Data |
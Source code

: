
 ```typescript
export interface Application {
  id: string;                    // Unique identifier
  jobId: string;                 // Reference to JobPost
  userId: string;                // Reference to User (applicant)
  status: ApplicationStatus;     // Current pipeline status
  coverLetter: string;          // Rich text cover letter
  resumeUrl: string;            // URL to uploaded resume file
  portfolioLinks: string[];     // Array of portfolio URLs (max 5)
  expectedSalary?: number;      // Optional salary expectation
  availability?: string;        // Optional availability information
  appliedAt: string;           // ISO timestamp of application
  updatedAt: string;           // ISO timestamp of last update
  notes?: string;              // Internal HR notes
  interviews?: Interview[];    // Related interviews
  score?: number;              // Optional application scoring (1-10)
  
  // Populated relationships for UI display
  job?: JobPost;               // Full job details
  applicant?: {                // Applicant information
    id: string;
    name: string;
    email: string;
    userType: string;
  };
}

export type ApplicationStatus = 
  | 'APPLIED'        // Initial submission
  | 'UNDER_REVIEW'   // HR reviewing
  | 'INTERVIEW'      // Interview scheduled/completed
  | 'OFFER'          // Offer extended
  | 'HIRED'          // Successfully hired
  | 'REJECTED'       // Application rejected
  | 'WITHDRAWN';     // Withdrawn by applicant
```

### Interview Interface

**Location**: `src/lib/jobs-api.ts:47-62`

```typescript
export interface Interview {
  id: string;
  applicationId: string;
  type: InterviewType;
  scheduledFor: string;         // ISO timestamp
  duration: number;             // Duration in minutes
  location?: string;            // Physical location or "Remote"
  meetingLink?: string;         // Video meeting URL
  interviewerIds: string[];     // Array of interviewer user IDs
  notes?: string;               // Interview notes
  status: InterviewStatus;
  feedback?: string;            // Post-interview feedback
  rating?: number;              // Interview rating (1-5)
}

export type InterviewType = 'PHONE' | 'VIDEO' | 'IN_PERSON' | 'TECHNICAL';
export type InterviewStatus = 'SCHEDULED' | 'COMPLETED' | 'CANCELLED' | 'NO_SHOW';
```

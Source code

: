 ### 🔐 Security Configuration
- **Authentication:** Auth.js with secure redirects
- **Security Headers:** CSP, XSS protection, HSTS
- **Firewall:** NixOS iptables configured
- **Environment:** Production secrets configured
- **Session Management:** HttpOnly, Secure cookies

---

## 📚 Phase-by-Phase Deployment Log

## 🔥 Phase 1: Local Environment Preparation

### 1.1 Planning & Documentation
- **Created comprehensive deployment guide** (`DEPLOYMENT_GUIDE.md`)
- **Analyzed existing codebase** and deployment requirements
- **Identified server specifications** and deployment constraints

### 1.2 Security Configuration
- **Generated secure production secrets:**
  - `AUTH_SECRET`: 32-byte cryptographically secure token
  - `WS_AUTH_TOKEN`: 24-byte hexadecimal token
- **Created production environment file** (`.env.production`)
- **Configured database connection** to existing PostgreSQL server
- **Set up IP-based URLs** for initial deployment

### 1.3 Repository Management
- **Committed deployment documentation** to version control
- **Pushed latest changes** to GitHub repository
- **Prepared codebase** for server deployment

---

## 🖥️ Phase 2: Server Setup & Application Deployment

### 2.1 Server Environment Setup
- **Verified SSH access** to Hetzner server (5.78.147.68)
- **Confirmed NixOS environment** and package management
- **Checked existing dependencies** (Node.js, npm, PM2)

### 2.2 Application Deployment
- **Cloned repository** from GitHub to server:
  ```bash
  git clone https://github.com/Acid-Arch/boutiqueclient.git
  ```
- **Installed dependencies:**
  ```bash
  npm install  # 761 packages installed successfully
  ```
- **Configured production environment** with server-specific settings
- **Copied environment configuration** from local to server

Task to complete | All records shown above are to be reproduced without any alteration.

Task response |
Source code

:
 ```typescript
export interface Application {
  id: string;                    // Unique identifier
  jobId: string;                 // Reference to JobPost
  userId: string;                // Reference to User (applicant)
  status: ApplicationStatus;     // Current pipeline status
  coverLetter: string;          // Rich text cover letter
  resumeUrl: string;            // URL to uploaded resume file
  portfolioLinks: string[];     // Array of portfolio URLs (max 5)
  expectedSalary?: number;      // Optional salary expectation
  availability?: string;        // Optional availability information
  appliedAt: string;           // ISO timestamp of application
  updatedAt: string;           // ISO timestamp of last update
  notes?: string;              // Internal HR notes
  interviews?: Interview[];    // Related interviews
  score?: number;              // Optional application scoring (1-10)
  
  // Populated relationships for UI display
  job?: JobPost;               // Full job details
  applicant?: {                // Applicant information
    id: string;
    name: string;
    email: string;
    userType: string;
  };
}

export type ApplicationStatus = 
  | 'APPLIED'        // Initial submission
  | 'UNDER_REVIEW'   // HR reviewing
  | 'INTERVIEW'      // Interview scheduled/completed
  | 'OFFER'          // Offer extended
  | 'HIRED'          // Successfully hired
  | 'REJECTED'       // Application rejected
  | 'WITHDRAWN';     // Withdrawn by applicant
```

### Interview Interface

**Location**: `src/lib/jobs-api.ts:47-62`

```typescript
export interface Interview {
  id: string;
  applicationId: string;
  type: InterviewType;
  scheduledFor: string;         // ISO timestamp
  duration: number;             // Duration in minutes
  location?: string;            // Physical location or "Remote"
  meetingLink?: string;         // Video meeting URL
  interviewerIds: string[];     // Array of interviewer user IDs
  notes?: string;               // Interview notes
  status: InterviewStatus;
  feedback?: string;            // Post-interview feedback
  rating?: number;              // Interview rating (1-5)
}

export type InterviewType = 'PHONE' | 'VIDEO' | 'IN_PERSON' | 'TECHNICAL';
export type InterviewStatus = 'SCHEDULED' | 'COMPLETED' | 'CANCELLED' | 'NO_SHOW';
```

Source code

: ### 🔐 Security Configuration
- **Authentication:** Auth.js with secure redirects
- **Security Headers:** CSP, XSS protection, HSTS
- **Firewall:** NixOS iptables configured
- **Environment:** Production secrets configured
- **Session Management:** HttpOnly, Secure cookies

---

## 📚 Phase-by-Phase Deployment Log

## 🔥 Phase 1: Local Environment Preparation

### 1.1 Planning & Documentation
- **Created comprehensive deployment guide** (`DEPLOYMENT_GUIDE.md`)
- **Analyzed existing codebase** and deployment requirements
- **Identified server specifications** and deployment constraints

### 1.2 Security Configuration
- **Generated secure production secrets:**
  - `AUTH_SECRET`: 32-byte cryptographically secure token
  - `WS_AUTH_TOKEN`: 24-byte hexadecimal token
- **Created production environment file** (`.env.production`)
- **Configured database connection** to existing PostgreSQL server
- **Set up IP-based URLs** for initial deployment

### 1.3 Repository Management
- **Committed deployment documentation** to version control
- **Pushed latest changes** to GitHub repository
- **Prepared codebase** for server deployment

---

## 🖥️ Phase 2: Server Setup & Application Deployment

### 2.1 Server Environment Setup
- **Verified SSH access** to Hetzner server (5.78.147.68)
- **Confirmed NixOS environment** and package management
- **Checked existing dependencies** (Node.js, npm, PM2)

### 2.2 Application Deployment
- **Cloned repository** from GitHub to server:
  ```bash
  git clone https://github.com/Acid-Arch/boutiqueclient.git
  ```
- **Installed dependencies:**
  ```bash
  npm install  # 761 packages installed successfully
  ```
- **Configured production environment** with server-specific settings
- **Copied environment configuration** from local to server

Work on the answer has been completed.